Duterte to U.S. SOF: Go Home

As Bloomberg reports, Philippine President Rodrigo Duterte has asked the U.S. Special Forces trainers in Mindanao to leave, saying their presence inflames the island's Muslim rebels. This is the same Philippine leader who has supported the extra-judicial killing of drug dealers.

Although we cannot be sure, his real reason for asking U.S. troops to leave may be that he plans a genocidal assault on the islands Muslim population. If so, he doesn't want first world witnesses as his troops decimate or eliminate a perpetual thorn in the side to Manila.

Such a policy would certainly be consonant with Duterte's kill-problem-people approach to governing a peaceful nation.

Canada Ignores Its North

Writing in Macleans, Canada's newsmagazine, Scott Gilmore takes his fellow Canadians to task for ignoring their northern reaches. Hat tip to RealClearWorld for the link. He writes:
We are not a northern nation, and we need to stop lying to ourselves that we are.

We tell the world the North is ours, that we are protecting our sovereignty and our vast mineral wealth. But the truth is we aren’t, and those resources are so far from the nearest railhead they may as well be on the moon.

How many Canadians actually live up north? Approximately 118,000. That’s one-third of one per cent of the national population.

A study commissioned by the Churchill Northern Studies Centre in 2011 found that only 14 per cent of Canadians had travelled to Canada’s North even once.

There is only one train to the North, traveling on tracks so old and so worn out, it can only manage an average speed of 28 km/h on its way to Churchill.
Actually,  it isn't only old, worn out tracks. It's also that the northern half of the tracks are laid over permafrost which creates strange trackage conditions. It is a fun train, but no fast trip for sure. You go from forest in southern Manitoba to taiga and eventually tundra before reaching Churchill on Hudson's Bay.

Much more critical, the Canadian Coast Guard is not equipped to operate in the Arctic winter. The Canadian Navy has no Arctic-capable ships whatsoever. That leaves the Canadian Rangers.

The indigenous Canadian Rangers understand the terrain and conditions, and they "show the flag" in the deep north. Their near-antique Lee-Enfield rifles are no match for modern weaponry.

Basically they're reservists who draw modest pay to take hunting trips a few times a year, in a "uniform" consisting of red sweatshirt and ball cap. Their value is largely symbolic, although they provide some on-site reconnaissance.

The Peso Index

Not all politics stories have to be bitter or brutal, here's one that is whimsically funny, if you aren't a Mexican national. Bloomberg Politics headlines their story:
Want to know how Trump's doing? Just look at Mexico's peso
As you might guess, when Trump's doing well, the peso is down. When he is hurting, the peso is up. Here's why:
In addition to ending Nafta, Trump has said he’ll make Mexico pay for the wall -- a proposal that the government has repeatedly said is a non-starter -- by holding remittances from immigrants in the U.S., which play an important role in bolstering the peso.
I don't think Bloomberg is entirely accurate in writing "holding." Trump has spoken about a tax on remittances sent south by Mexicans working in the U.S.

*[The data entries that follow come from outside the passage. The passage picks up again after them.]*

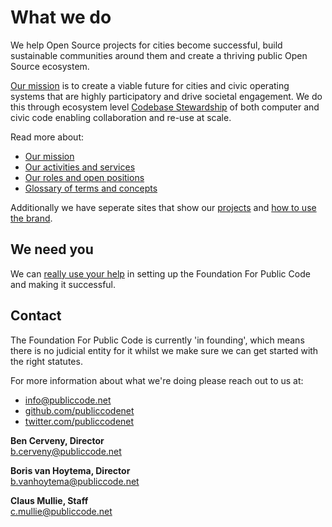 # What we do

We help Open Source projects for cities become successful, build sustainable communities around them and create a thriving public Open Source ecosystem.

[Our mission](mission/index.md) is to create a viable future for cities and civic operating systems that are highly participatory and drive societal engagement.
We do this through ecosystem level [Codebase Stewardship](activities/index.md) of both computer and civic code enabling collaboration and re-use at scale.

Read more about:

* [Our mission](mission/index.md)
* [Our activities and services](activities/index.md)
* [Our roles and open positions](roles/index.md)
* [Glossary of terms and concepts](glossary/index.md)

Additionally we have seperate sites that show our [projects](https://projects.publiccode.net) and [how to use the brand](https://brand.publiccode.net/).

## We need you

We can [really use your help](CONTRIBUTING.md) in setting up the Foundation For Public Code and making it successful.

## Contact

The Foundation For Public Code is currently 'in founding', which means there is no judicial entity for it whilst we make sure we can get started with the right statutes.

For more information about what we're doing please reach out to us at:

* [info@publiccode.net](mailto:info@publiccode.net)
* [github.com/publiccodenet](https://github.com/publiccodenet)
* [twitter.com/publiccodenet](https://twitter.com/publiccodenet)

**Ben Cerveny, Director**  
[b.cerveny@publiccode.net](mailto:b.cerveny@publiccode.net)

**Boris van Hoytema, Director**  
[b.vanhoytema@publiccode.net](mailto:b.vanhoytema@publiccode.net)

**Claus Mullie, Staff**  
[c.mullie@publiccode.net](mailto:c.mullie@publiccode.net)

Trump's idea is attractive if the tax rate is modest. A high tax rate is likely to result in various criminal subterfuges which will become a new profit center for the drug cartels.

Early Monday Snark

Instapundit Glenn Reynolds, snarking about the longer-term impact of the Trump candidacy:
Whether Trump wins or loses, his candidacy so far has revealed deep failures within the Republican Party, the media, and American politics in general. There are important lessons to be learned here, and important people who will be careful not to learn them.
Glenn's list of "important people" would likely include the neocons, the entire staffs of National Review and Weekly Standard, most contributors to The Wall Street Journal, Paul Ryan, Mitt Romney, all members of the Bush clan, John McCain, and perhaps Mitch McConnell.

A Second Opinion

Blogging at Power Line, Scott Johnson quotes a board-certified internist about Hillary's diagnosis of pneumonia.
It could simply have been a community acquired pneumonia, which means she contracted it as a healthy person living her usual life. This happens occasionally, even to healthy people. If this is the case the timing certainly is unfortunate for her given where we are in the election cycle though it doesn’t portend anything ominous.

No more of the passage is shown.